Popov was hospitalized in Chechnya on Saturday evening after complaining of pain following a ceremony celebrating the official opening of a new gas pipeline. His illness raised concerns that he might have been poisoned.

He was flown to Moscow early Monday, but later in the day said he was feeling better and would return to Chechnya on Tuesday. The chief doctor at the Central Clinical Hospital, Alexander Nikolayev, said there was no evidence of deliberate poisoning.

``His diagnosis is a toxic infection from food. There are no signs of deliberate food poisoning,'' Interfax quoted Nikolayev as saying Monday. He said Popov's condition was improving and that all signs of the illness would be gone in two to three days.

But on Tuesday, the ITAR-Tass news agency quoted a spokesman for the Moscow-backed government in Chechnya, Alexei Vasin, as saying doctors insisted that Popov should remain in the hospital for at least three days. Vasin said Popov was running a temperature of 40 degrees Celsius (104 Fahrenheit) overnight.

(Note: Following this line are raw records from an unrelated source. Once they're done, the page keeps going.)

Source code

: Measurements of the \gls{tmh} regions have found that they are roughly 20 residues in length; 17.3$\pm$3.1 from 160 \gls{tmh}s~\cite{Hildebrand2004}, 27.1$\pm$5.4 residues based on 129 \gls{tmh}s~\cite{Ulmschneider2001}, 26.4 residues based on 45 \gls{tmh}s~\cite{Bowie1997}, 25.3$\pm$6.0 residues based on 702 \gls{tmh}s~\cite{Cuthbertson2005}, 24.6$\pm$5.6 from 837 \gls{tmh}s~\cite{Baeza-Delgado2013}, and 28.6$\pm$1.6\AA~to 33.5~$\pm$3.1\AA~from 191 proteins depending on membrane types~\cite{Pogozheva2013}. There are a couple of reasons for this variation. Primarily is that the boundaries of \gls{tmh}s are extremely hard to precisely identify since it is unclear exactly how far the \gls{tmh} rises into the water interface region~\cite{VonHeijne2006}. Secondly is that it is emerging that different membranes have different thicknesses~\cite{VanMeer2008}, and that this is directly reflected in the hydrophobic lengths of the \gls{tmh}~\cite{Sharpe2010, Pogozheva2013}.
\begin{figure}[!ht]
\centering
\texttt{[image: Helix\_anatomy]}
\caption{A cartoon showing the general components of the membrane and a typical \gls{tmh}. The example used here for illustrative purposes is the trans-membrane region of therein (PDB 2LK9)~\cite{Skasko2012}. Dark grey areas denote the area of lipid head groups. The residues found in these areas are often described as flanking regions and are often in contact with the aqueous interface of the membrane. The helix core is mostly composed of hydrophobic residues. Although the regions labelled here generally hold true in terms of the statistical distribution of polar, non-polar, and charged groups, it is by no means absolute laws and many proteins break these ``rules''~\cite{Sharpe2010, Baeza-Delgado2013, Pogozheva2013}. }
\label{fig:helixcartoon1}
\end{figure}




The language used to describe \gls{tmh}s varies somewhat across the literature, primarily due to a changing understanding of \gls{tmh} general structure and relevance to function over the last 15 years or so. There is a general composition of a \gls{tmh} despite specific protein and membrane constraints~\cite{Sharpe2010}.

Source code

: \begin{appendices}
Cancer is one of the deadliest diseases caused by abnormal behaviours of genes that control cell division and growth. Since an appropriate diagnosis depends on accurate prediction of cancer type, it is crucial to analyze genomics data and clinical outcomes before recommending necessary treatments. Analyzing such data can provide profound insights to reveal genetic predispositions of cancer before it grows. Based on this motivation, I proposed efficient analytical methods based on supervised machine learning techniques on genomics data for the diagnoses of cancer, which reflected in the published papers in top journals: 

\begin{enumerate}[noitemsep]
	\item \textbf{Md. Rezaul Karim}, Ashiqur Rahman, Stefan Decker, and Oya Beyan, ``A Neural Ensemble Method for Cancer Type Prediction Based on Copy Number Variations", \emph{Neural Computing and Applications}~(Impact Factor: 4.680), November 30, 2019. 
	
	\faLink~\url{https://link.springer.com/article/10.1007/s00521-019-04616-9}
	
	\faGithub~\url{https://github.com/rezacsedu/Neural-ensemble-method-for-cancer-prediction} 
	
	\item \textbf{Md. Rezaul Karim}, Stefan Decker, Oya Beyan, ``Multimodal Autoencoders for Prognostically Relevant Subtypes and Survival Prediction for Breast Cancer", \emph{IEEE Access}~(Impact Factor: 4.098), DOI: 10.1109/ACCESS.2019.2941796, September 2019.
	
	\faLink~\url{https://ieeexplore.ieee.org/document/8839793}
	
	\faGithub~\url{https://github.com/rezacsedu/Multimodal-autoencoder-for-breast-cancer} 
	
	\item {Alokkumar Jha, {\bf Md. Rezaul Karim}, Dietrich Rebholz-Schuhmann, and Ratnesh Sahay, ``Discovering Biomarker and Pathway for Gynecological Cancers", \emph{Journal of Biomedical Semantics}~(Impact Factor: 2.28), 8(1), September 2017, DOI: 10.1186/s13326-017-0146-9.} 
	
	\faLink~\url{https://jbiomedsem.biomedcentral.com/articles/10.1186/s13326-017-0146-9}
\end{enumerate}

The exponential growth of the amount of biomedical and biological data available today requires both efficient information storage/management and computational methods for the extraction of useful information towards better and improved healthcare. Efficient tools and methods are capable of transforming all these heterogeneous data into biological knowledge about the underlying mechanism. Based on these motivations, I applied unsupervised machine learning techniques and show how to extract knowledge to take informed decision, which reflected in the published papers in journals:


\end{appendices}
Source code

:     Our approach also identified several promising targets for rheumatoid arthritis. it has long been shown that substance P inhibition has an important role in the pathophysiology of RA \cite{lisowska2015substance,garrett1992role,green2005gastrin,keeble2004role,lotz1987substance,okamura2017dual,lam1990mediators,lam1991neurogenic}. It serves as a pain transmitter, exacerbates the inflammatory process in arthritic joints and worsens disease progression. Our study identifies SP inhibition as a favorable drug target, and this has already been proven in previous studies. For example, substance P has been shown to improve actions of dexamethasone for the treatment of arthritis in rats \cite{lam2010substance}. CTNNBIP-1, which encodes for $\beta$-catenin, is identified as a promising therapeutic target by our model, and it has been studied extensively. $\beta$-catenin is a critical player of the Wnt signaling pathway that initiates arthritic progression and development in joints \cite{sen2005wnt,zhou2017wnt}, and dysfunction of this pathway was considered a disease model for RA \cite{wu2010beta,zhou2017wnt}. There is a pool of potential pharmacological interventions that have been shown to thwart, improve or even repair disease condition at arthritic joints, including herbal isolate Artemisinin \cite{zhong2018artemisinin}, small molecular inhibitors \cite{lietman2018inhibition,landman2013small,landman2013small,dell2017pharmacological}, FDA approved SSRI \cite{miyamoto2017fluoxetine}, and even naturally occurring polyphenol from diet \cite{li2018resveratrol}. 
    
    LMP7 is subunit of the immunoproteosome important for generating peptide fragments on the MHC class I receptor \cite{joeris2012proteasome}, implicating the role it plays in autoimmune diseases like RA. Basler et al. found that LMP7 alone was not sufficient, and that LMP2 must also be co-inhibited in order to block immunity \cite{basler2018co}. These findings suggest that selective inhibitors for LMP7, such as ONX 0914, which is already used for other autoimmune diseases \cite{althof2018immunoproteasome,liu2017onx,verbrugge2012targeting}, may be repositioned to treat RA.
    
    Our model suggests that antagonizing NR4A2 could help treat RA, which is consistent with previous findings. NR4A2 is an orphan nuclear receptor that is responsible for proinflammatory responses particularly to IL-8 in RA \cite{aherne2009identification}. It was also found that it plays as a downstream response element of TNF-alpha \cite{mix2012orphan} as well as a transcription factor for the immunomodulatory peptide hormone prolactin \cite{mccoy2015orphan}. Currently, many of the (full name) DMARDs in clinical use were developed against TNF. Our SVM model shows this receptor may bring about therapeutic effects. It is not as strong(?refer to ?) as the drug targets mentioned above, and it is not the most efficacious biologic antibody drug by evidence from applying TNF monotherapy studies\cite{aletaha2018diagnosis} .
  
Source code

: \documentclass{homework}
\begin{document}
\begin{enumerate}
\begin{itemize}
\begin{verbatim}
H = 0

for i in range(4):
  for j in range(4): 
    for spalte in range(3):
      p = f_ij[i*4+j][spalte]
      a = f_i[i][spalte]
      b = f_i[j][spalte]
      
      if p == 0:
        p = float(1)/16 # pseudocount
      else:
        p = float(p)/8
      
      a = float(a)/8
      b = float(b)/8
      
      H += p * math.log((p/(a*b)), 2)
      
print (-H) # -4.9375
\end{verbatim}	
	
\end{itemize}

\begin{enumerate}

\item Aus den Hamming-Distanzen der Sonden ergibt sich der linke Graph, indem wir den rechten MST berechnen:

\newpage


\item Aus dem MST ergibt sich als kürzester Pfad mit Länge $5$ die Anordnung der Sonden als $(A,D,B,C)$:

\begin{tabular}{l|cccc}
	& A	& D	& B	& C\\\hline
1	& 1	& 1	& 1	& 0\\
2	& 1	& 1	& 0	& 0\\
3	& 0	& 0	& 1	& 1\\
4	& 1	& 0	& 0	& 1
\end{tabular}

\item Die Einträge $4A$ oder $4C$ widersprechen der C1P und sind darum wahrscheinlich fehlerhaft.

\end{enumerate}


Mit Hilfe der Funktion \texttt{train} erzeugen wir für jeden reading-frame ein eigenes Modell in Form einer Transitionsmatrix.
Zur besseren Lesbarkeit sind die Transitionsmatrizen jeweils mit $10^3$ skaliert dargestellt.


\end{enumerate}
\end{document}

Officials in Chechnya's Moscow-backed government are a frequent target for rebels, and tension is running high ahead of Sunday's presidential election in the war-ravaged region. But past rebel attacks have almost exclusively involved guns and explosives.

Popov, 43, was named to the prime minister's post in February. He is temporarily serving as Chechnya's acting president while his boss, Akhmad Kadyrov, is running in the war-ravaged region's Oct. 5 presidential election.